Given a linked list, return the node where the cycle begins. If there is no cycle, return null.

In our minds we visualise a loop with a straight line attached to it. The straight line being the linked list before the cycle starts. Let us call the length of the cycle k.

Imagine further that we set off two pointers from the head with one moving twice as fast as the other. If the two pointers collide in future at time t then we know two things:-

  1. The slow pointer is t away from the head of the list.
  2. The fast pointer is t ahead of the slow pointer.

The fact that the slow and fast pointer have collided means that they are some multiple of s apart. So the second observation actually tells us that t=ks.
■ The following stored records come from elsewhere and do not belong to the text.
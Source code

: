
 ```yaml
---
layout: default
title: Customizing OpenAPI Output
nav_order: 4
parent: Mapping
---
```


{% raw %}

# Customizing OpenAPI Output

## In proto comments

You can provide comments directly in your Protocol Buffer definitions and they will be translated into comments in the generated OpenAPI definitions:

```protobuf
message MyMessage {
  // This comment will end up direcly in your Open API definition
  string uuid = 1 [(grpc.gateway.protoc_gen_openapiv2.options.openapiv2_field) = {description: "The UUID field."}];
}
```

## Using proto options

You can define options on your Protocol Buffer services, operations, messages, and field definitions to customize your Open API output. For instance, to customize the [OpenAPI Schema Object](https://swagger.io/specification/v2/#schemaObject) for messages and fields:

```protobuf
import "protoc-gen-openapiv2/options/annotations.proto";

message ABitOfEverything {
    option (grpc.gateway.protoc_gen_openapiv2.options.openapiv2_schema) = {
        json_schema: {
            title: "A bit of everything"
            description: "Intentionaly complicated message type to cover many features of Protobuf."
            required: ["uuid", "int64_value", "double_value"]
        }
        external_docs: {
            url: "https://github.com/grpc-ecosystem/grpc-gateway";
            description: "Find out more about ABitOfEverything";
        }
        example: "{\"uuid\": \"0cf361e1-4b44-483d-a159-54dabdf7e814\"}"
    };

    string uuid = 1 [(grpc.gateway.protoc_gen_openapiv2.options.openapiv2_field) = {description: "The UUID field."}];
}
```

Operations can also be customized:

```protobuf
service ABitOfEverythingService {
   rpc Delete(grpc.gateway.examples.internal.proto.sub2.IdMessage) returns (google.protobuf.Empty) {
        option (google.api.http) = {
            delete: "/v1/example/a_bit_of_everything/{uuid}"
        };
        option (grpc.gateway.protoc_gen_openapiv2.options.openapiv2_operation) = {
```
If l is the length of the straight line before the cycle then l=l+t. This means that if we start a pointer at head and a pointer at the t th node then their first collision will be the first node in the cycle.

So the code to complete the question is quite straightforward:

public class Solution {
  public ListNode detectCycle(ListNode head) {
    if (head == null || head.next == null || head.next.next == null) {
      return null;
    }
    ListNode slow = head.next;
    ListNode fast = head.next.next;

    while (!slow.equals(fast)) {
      if (fast.next == null || fast.next.next == null) {
        return null;
      }
      fast = fast.next.next;
      slow = slow.next;
    }

    slow = head;
    while (!slow.equals(fast)) {
      fast = fast.next;
      slow = slow.next;
    }
    return slow;
  }
}